For that I have a server running an SSH deamon (apache Mina) and a client running an SSH client (Trilead SSH).
The shh connection between these machines can be established and by applying local and remote port forwarding I can tunnel rmi traffic, however this works only in the outging (to server) direction.
The setup:
Active SSH connection (port 22)
client: forwarding local port 4000, to remote host port 1198 (this traffic actually goes trhough the tunnel)
server: forwarding server port 4000, to client port 1198 (this part of the tunnel is not being used by cajo)
The server exports an object using:
Remote.config(null, 1198, null, 0);
ItemServer.bind(new SomeObject(), "someobject");
The client does an object lookup using:
ObjectType someObject = (ObjectType)TransparentItemProxy.getItem(
"//localhost:4000/someobject",
new Class[] { ObjectType.class });
logger.info(someObject.getName());
Port forwarding is invoked using the trilead ssh library on the client side:
conn.createLocalPortForwarder(4000, "Server-IP", 1198);
conn.requestRemotePortForwarding("localhost" 4000, "Client-IP", 1198);
When analysing the ip traffic between the two machines with WireShark, I see that the lookup is being redirected throug the tunnel, but the response is not.

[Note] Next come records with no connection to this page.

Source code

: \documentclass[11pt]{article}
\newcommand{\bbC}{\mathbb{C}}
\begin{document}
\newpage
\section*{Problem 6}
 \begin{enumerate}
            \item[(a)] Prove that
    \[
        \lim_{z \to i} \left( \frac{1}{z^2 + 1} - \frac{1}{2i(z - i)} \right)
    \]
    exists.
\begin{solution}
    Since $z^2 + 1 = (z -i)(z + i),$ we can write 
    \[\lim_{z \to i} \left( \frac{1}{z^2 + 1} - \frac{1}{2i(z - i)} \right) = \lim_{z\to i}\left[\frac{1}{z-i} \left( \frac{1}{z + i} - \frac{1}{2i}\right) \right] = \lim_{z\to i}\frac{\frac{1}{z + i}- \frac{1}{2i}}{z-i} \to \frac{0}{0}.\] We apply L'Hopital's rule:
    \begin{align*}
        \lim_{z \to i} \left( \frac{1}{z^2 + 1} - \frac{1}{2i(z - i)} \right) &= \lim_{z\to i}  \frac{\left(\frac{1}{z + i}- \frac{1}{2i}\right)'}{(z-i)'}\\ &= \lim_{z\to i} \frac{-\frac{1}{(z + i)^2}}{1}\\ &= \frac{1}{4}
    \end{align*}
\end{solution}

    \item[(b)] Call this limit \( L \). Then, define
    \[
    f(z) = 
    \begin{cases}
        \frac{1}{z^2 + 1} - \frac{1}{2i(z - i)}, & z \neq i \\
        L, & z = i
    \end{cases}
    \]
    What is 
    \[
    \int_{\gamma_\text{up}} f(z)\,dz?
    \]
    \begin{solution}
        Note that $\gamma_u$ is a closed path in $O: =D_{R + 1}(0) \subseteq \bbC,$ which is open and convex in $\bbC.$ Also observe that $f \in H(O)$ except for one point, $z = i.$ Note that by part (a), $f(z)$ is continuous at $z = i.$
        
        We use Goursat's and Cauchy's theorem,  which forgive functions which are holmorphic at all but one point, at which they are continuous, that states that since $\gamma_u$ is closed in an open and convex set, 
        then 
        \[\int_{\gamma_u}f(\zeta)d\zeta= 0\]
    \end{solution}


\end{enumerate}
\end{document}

The respons is ordinarily send to port 1198 of the client.
How can I force the server to send the response of a remote invocation to a local port, in order to get it tunneled back to the client?

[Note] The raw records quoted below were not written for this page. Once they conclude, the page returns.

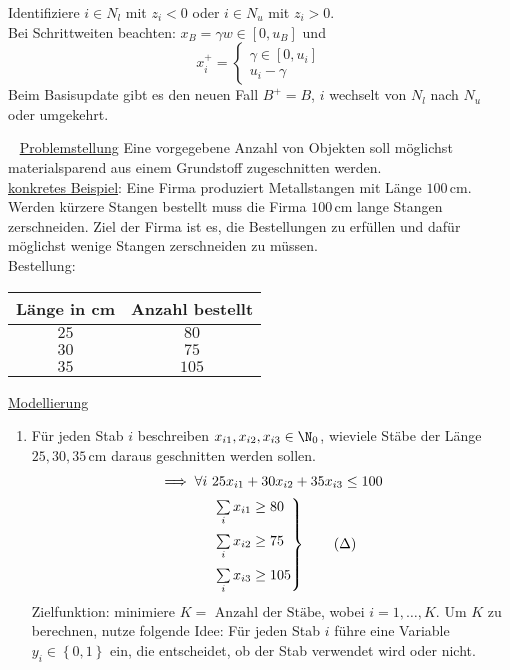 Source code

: Identifiziere $i \in N_{l}$ mit $z_{i} <0 $ oder $ i\in N_{u}$ mit $z_{i}> 0$.\\
Bei Schrittweiten beachten: $x_{B} = \gamma w \in [0,u_{B}]$ und
\begin{equation*}
	x_{i}^+ = \begin{cases}
	 \gamma \in [0,u_{i}]\\
	 u_{i}-\gamma
\end{cases}
\end{equation*}
Beim Basisupdate gibt es den neuen Fall $B^+ = B$, $i$ wechselt von $N_{l}$ nach $N_{u}$ oder umgekehrt.
\begin{beispiel}[Zuschnittsoptimierung]~\nl
  	\underline{Problemstellung} Eine vorgegebene Anzahl von Objekten soll möglichst materialsparend aus einem Grundstoff zugeschnitten werden.\\
  	\underline{konkretes Beispiel}: Eine Firma produziert Metallstangen mit Länge $100\,$cm. Werden kürzere Stangen bestellt muss die Firma $100\,$cm lange Stangen zerschneiden. Ziel der Firma ist es, die Bestellungen zu erfüllen und dafür möglichst wenige Stangen zerschneiden zu müssen.\\
  	Bestellung:
	\begin{table}[H]
		\centering
		\begin{tabular}{c|c}
			Länge in cm & Anzahl bestellt\\
      		\hline
      		$25$ & $80$ \\
      		$30$ & $75$ \\
      		$35$ & $105$ \\
  		\end{tabular}
	\end{table}
	\underline{Modellierung}
  \begin{enumerate}[label={Variante \arabic*.}]
    \item \label{item:Zuschnittsillymodel} Für jeden Stab $i$ beschreiben $x_{i1},x_{i2},x_{i3} \in \N_{0}$, wieviele Stäbe der Länge $25,30,35\,$cm daraus geschnitten werden sollen.
      \begin{align}
        \implies \forall i~ & 25x_{i1} + 30x_{i2} + 35x_{i3}\leq 100 \notag\\
                            &
        \begin{rcases}
          \sum\limits_{i}^{} x_{i1} \geq 80\\
          \sum\limits_{i}^{} x_{i2} \geq 75\\
          \sum\limits_{i}^{} x_{i3} \geq 105
        \end{rcases} \tag{$\Delta$}\label{model_cutting_1}
      \end{align}
      Zielfunktion: minimiere $K = \text{ Anzahl der Stäbe}$, wobei $i = 1,\dots ,K$.
      Um $K$ zu berechnen, nutze folgende Idee: Für jeden Stab $i$ führe eine Variable $y_{i} \in \left\{0,1 \right\}$ ein, die entscheidet, ob der Stab verwendet wird oder nicht.


\end{enumerate}
\end{beispiel}
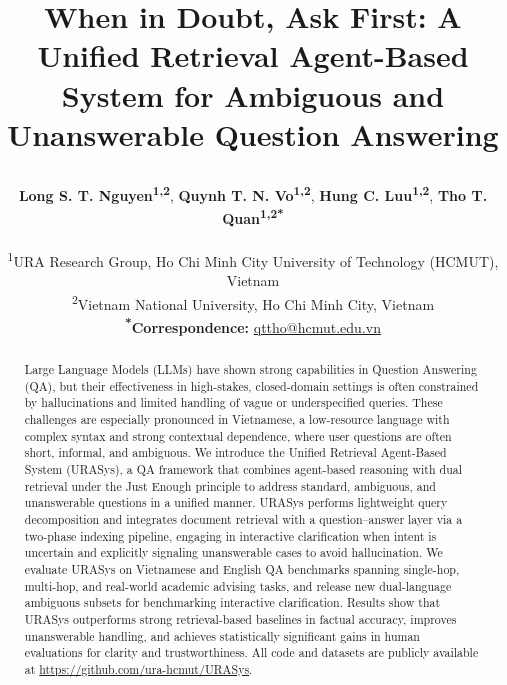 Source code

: \documentclass[11pt]{article}
\title{
When in Doubt, Ask First: A Unified Retrieval Agent-Based System for Ambiguous and Unanswerable Question Answering

}
\author{
 \textbf{Long S. T. Nguyen\textsuperscript{1,2}}, \textbf{Quynh T. N. Vo\textsuperscript{1,2}}, \textbf{Hung C. Luu\textsuperscript{1,2}},
 \textbf{Tho T. Quan\textsuperscript{1,2*}} \\ \\
 \textsuperscript{1}URA Research Group, Ho Chi Minh City University of Technology (HCMUT), Vietnam\\
  \textsuperscript{2}Vietnam National University, Ho Chi Minh City, Vietnam 
\\
 \small{
   \textbf{\textsuperscript{*}Correspondence:} \href{mailto:qttho@hcmut.edu.vn}{qttho@hcmut.edu.vn}
 }
}
\begin{document}
\maketitle
\begin{abstract}
Large Language Models (LLMs) have shown strong capabilities in Question Answering (QA), but their effectiveness in high-stakes, closed-domain settings is often constrained by hallucinations and limited handling of vague or underspecified queries. These challenges are especially pronounced in Vietnamese, a low-resource language with complex syntax and strong contextual dependence, where user questions are often short, informal, and ambiguous. We introduce the Unified Retrieval Agent-Based System (URASys), a QA framework that combines agent-based reasoning with dual retrieval under the Just Enough principle to address standard, ambiguous, and unanswerable questions in a unified manner. URASys performs lightweight query decomposition and integrates document retrieval with a question–answer layer via a two-phase indexing pipeline, engaging in interactive clarification when intent is uncertain and explicitly signaling unanswerable cases to avoid hallucination. We evaluate URASys on Vietnamese and English QA benchmarks spanning single-hop, multi-hop, and real-world academic advising tasks, and release new dual-language ambiguous subsets for benchmarking interactive clarification. Results show that URASys outperforms strong retrieval-based baselines in factual accuracy, improves unanswerable handling, and achieves statistically significant gains in human evaluations for clarity and trustworthiness. All code and datasets are publicly available at \url{https://github.com/ura-hcmut/URASys}.
\end{abstract}
\end{document}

UPDATE: The problem here was that the ports for RMI objects are different then the registry port and therefore also need to be forwarded.
In short, client 10.0.0.1 makes lookup to //10.0.0.1:4000 which is forwarded to the RMI port on the server (through the tunnel).
Subsequently the server responds to 10.0.0.1:1198 where I would like the server to send its traffic to its local port 4000 instead, in order to use the tunnel.
I have tried to fiddle with the cajo Remote.config(ServerAddress, ServerPort, ClientAddress, ClientPort) settings, however when I set the clientaddress to 10.0.0.1 or 127.0.0.1 for this method, I'm unable to get response back and I don't see any responding traffic at all...
I did find a solution to this problem, in which I omitted the cajo framework from the setup and use pure java rmi. This makes things more transparent.
On both client and server I placed a security policy file: C:\server.policy
grant {
permission java.security.AllPermission;
};
Then on the server, set security permissions and start registry on desired port:
System.setProperty("java.rmi.server.hostname", "127.0.0.1");
System.setProperty("java.security.policy","C:\\server.policy");
System.setSecurityManager(new RMISecurityManager());
new SocketPermission("*:1024-", "accept,connect,listen");
createRMIRegistry(Property.getProperty("rmi.registry.port"));
Notice the hostname 127.0.0.1, this makes sure we are always pointing to localost,
this tricks the client in thinking the object got from the remote registry is local and then connects to its local forwarded ports.
On the client I give the same permissions as above, I don't start the register, but bind an extra socket factory to use for the registry lookup.
RMISocketFactory.setSocketFactory(new LocalHostSocketFactory());
This socket factory creates a SSHClientSocket to the localhost ssh port (to the remote registry).
The remote objects are exported with a custom ClientSocketFactory, which is therefore implemented on the clientside. (On the serverside it needs to be disabled, otherwise you will ssh to your own machine :$)
It then creates a ssh socket and port forwarder on the fly.
public class SSHClientSocketFactory implements RMIClientSocketFactory, Serializable {
public Socket createSocket(String host, int port) throws IOException {
try {
Connection conn = new Connection(hostname, 22);
conn.connect();
boolean isAuthenticated = conn.authenticateWithPassword(username, password);
LocalPortForwarder lpf1 = conn.createLocalPortForwarder(port, serverAddress, port);
return new Socket(host, port);
catch (Exception e) {System.out.println("Unable to connect")};
}
}
This automatic port formwarding ensures that whatever port is being used to bind an RMI object, it goes through the SSH tunnel and points to localhost for that.
Remote port forwarding is not needed for this setup.